SUPPLIED ENTRIES Start Marker

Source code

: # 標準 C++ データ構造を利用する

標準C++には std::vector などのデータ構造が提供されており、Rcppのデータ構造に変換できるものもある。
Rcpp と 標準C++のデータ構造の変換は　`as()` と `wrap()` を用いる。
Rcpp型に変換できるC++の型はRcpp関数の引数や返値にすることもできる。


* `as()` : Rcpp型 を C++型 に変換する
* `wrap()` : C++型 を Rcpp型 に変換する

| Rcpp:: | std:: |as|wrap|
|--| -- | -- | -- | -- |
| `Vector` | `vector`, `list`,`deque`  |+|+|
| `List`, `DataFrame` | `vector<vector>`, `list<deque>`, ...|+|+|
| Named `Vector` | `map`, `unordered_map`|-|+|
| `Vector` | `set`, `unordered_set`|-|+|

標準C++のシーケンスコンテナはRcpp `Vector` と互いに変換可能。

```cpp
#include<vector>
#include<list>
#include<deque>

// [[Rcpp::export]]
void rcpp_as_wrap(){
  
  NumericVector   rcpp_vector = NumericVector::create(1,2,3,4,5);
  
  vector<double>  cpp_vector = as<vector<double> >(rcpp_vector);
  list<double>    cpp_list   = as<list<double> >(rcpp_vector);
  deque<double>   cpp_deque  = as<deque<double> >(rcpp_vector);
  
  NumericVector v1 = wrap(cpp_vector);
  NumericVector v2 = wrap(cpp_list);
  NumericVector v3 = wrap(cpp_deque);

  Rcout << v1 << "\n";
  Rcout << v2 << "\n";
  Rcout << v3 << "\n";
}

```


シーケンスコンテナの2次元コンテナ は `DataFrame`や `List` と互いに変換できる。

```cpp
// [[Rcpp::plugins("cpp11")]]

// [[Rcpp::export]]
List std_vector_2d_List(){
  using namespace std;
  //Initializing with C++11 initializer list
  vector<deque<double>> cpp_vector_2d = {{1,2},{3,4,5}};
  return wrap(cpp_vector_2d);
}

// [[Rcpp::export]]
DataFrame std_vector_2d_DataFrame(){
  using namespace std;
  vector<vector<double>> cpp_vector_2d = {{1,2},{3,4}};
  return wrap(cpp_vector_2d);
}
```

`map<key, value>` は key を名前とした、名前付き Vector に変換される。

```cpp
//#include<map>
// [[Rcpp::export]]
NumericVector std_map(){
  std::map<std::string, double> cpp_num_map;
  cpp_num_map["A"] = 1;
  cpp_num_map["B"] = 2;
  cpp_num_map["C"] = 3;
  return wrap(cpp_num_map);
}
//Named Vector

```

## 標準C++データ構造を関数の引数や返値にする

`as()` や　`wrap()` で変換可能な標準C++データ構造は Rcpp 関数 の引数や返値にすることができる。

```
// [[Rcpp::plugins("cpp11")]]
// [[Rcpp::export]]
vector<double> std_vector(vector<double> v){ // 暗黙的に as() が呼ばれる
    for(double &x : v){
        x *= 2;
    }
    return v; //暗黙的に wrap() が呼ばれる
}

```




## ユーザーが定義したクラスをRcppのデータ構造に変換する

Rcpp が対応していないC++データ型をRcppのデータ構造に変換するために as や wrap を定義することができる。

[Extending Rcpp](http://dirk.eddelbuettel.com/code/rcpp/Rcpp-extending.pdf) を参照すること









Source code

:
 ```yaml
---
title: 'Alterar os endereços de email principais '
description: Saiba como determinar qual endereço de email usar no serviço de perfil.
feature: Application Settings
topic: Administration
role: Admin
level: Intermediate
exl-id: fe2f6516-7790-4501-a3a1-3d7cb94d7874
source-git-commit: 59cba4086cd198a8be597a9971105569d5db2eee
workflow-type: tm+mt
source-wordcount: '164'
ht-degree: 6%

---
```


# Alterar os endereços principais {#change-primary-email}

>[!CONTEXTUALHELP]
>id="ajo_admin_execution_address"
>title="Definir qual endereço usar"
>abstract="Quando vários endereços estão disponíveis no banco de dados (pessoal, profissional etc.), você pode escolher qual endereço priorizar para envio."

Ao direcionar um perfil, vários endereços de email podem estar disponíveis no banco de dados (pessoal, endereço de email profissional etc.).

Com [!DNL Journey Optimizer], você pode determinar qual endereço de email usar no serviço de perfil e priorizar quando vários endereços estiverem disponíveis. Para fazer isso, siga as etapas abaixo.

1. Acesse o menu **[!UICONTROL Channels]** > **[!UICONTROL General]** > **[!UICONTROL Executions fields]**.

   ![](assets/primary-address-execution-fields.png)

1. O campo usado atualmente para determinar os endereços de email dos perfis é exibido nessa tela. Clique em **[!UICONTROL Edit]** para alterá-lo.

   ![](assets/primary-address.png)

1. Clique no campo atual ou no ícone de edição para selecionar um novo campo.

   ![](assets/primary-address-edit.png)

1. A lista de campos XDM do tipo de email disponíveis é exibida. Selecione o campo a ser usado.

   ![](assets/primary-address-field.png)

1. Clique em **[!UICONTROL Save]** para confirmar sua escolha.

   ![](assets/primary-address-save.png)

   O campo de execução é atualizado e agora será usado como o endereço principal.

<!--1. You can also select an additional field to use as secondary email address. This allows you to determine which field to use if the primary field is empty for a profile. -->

SUPPLIED ENTRIES End Marker

*TASK PROMPT*.
The whole of the data is to be copied out word for word.

*COMPLETED TASK*.
Source code

: # 標準 C++ データ構造を利用する

標準C++には std::vector などのデータ構造が提供されており、Rcppのデータ構造に変換できるものもある。
Rcpp と 標準C++のデータ構造の変換は　`as()` と `wrap()` を用いる。
Rcpp型に変換できるC++の型はRcpp関数の引数や返値にすることもできる。


* `as()` : Rcpp型 を C++型 に変換する
* `wrap()` : C++型 を Rcpp型 に変換する

| Rcpp:: | std:: |as|wrap|
|--| -- | -- | -- | -- |
| `Vector` | `vector`, `list`,`deque`  |+|+|
| `List`, `DataFrame` | `vector<vector>`, `list<deque>`, ...|+|+|
| Named `Vector` | `map`, `unordered_map`|-|+|
| `Vector` | `set`, `unordered_set`|-|+|

標準C++のシーケンスコンテナはRcpp `Vector` と互いに変換可能。

```cpp
#include<vector>
#include<list>
#include<deque>

// [[Rcpp::export]]
void rcpp_as_wrap(){
  
  NumericVector   rcpp_vector = NumericVector::create(1,2,3,4,5);
  
  vector<double>  cpp_vector = as<vector<double> >(rcpp_vector);
  list<double>    cpp_list   = as<list<double> >(rcpp_vector);
  deque<double>   cpp_deque  = as<deque<double> >(rcpp_vector);
  
  NumericVector v1 = wrap(cpp_vector);
  NumericVector v2 = wrap(cpp_list);
  NumericVector v3 = wrap(cpp_deque);

  Rcout << v1 << "\n";
  Rcout << v2 << "\n";
  Rcout << v3 << "\n";
}

```


シーケンスコンテナの2次元コンテナ は `DataFrame`や `List` と互いに変換できる。

```cpp
// [[Rcpp::plugins("cpp11")]]

// [[Rcpp::export]]
List std_vector_2d_List(){
  using namespace std;
  //Initializing with C++11 initializer list
  vector<deque<double>> cpp_vector_2d = {{1,2},{3,4,5}};
  return wrap(cpp_vector_2d);
}

// [[Rcpp::export]]
DataFrame std_vector_2d_DataFrame(){
  using namespace std;
  vector<vector<double>> cpp_vector_2d = {{1,2},{3,4}};
  return wrap(cpp_vector_2d);
}
```

`map<key, value>` は key を名前とした、名前付き Vector に変換される。

```cpp
//#include<map>
// [[Rcpp::export]]
NumericVector std_map(){
  std::map<std::string, double> cpp_num_map;
  cpp_num_map["A"] = 1;
  cpp_num_map["B"] = 2;
  cpp_num_map["C"] = 3;
  return wrap(cpp_num_map);
}
//Named Vector

```

## 標準C++データ構造を関数の引数や返値にする

`as()` や　`wrap()` で変換可能な標準C++データ構造は Rcpp 関数 の引数や返値にすることができる。

```
// [[Rcpp::plugins("cpp11")]]
// [[Rcpp::export]]
vector<double> std_vector(vector<double> v){ // 暗黙的に as() が呼ばれる
    for(double &x : v){
        x *= 2;
    }
    return v; //暗黙的に wrap() が呼ばれる
}

```




## ユーザーが定義したクラスをRcppのデータ構造に変換する

Rcpp が対応していないC++データ型をRcppのデータ構造に変換するために as や wrap を定義することができる。

[Extending Rcpp](http://dirk.eddelbuettel.com/code/rcpp/Rcpp-extending.pdf) を参照すること









Source code

:
 ```yaml
---
title: 'Alterar os endereços de email principais '
description: Saiba como determinar qual endereço de email usar no serviço de perfil.
feature: Application Settings
topic: Administration
role: Admin
level: Intermediate
exl-id: fe2f6516-7790-4501-a3a1-3d7cb94d7874
source-git-commit: 59cba4086cd198a8be597a9971105569d5db2eee
workflow-type: tm+mt
source-wordcount: '164'
ht-degree: 6%

---
```


# Alterar os endereços principais {#change-primary-email}

>[!CONTEXTUALHELP]
>id="ajo_admin_execution_address"
>title="Definir qual endereço usar"
>abstract="Quando vários endereços estão disponíveis no banco de dados (pessoal, profissional etc.), você pode escolher qual endereço priorizar para envio."

Ao direcionar um perfil, vários endereços de email podem estar disponíveis no banco de dados (pessoal, endereço de email profissional etc.).

Com [!DNL Journey Optimizer], você pode determinar qual endereço de email usar no serviço de perfil e priorizar quando vários endereços estiverem disponíveis. Para fazer isso, siga as etapas abaixo.

1. Acesse o menu **[!UICONTROL Channels]** > **[!UICONTROL General]** > **[!UICONTROL Executions fields]**.

   ![](assets/primary-address-execution-fields.png)

1. O campo usado atualmente para determinar os endereços de email dos perfis é exibido nessa tela. Clique em **[!UICONTROL Edit]** para alterá-lo.

   ![](assets/primary-address.png)

1. Clique no campo atual ou no ícone de edição para selecionar um novo campo.

   ![](assets/primary-address-edit.png)

1. A lista de campos XDM do tipo de email disponíveis é exibida. Selecione o campo a ser usado.

   ![](assets/primary-address-field.png)

1. Clique em **[!UICONTROL Save]** para confirmar sua escolha.

   ![](assets/primary-address-save.png)

   O campo de execução é atualizado e agora será usado como o endereço principal.

<!--1. You can also select an additional field to use as secondary email address. This allows you to determine which field to use if the primary field is empty for a profile. -->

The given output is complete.